▶ **WORK REQUEST**
Each line of the data below that contains "from" must be copied.

Collected data:
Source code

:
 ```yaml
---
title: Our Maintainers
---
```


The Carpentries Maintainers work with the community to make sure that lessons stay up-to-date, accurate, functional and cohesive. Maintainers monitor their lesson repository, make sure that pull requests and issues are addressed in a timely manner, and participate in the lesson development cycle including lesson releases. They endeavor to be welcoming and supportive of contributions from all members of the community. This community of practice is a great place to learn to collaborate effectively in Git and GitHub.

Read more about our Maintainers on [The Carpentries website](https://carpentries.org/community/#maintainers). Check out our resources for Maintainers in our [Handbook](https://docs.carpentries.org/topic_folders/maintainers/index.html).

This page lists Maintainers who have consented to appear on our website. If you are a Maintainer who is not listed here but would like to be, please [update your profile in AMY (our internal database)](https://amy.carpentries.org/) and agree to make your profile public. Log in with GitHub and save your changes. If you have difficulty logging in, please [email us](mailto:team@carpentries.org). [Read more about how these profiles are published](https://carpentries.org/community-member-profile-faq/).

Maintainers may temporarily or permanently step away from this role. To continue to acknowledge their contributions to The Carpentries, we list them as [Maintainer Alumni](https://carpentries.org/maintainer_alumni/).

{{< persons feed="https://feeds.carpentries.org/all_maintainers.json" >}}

▶ **OUTPUT FOR THIS TASK**
The Carpentries Maintainers work with the community to make sure that lessons stay up-to-date, accurate, functional and cohesive. Maintainers monitor their lesson repository, make sure that pull requests and issues are addressed in a timely manner, and participate in the lesson development cycle including lesson releases. They endeavor to be welcoming and supportive of contributions from all members of the community. This community of practice is a great place to learn to collaborate effectively in Git and GitHub.
Maintainers may temporarily or permanently step away from this role. To continue to acknowledge their contributions to The Carpentries, we list them as [Maintainer Alumni](https://carpentries.org/maintainer_alumni/).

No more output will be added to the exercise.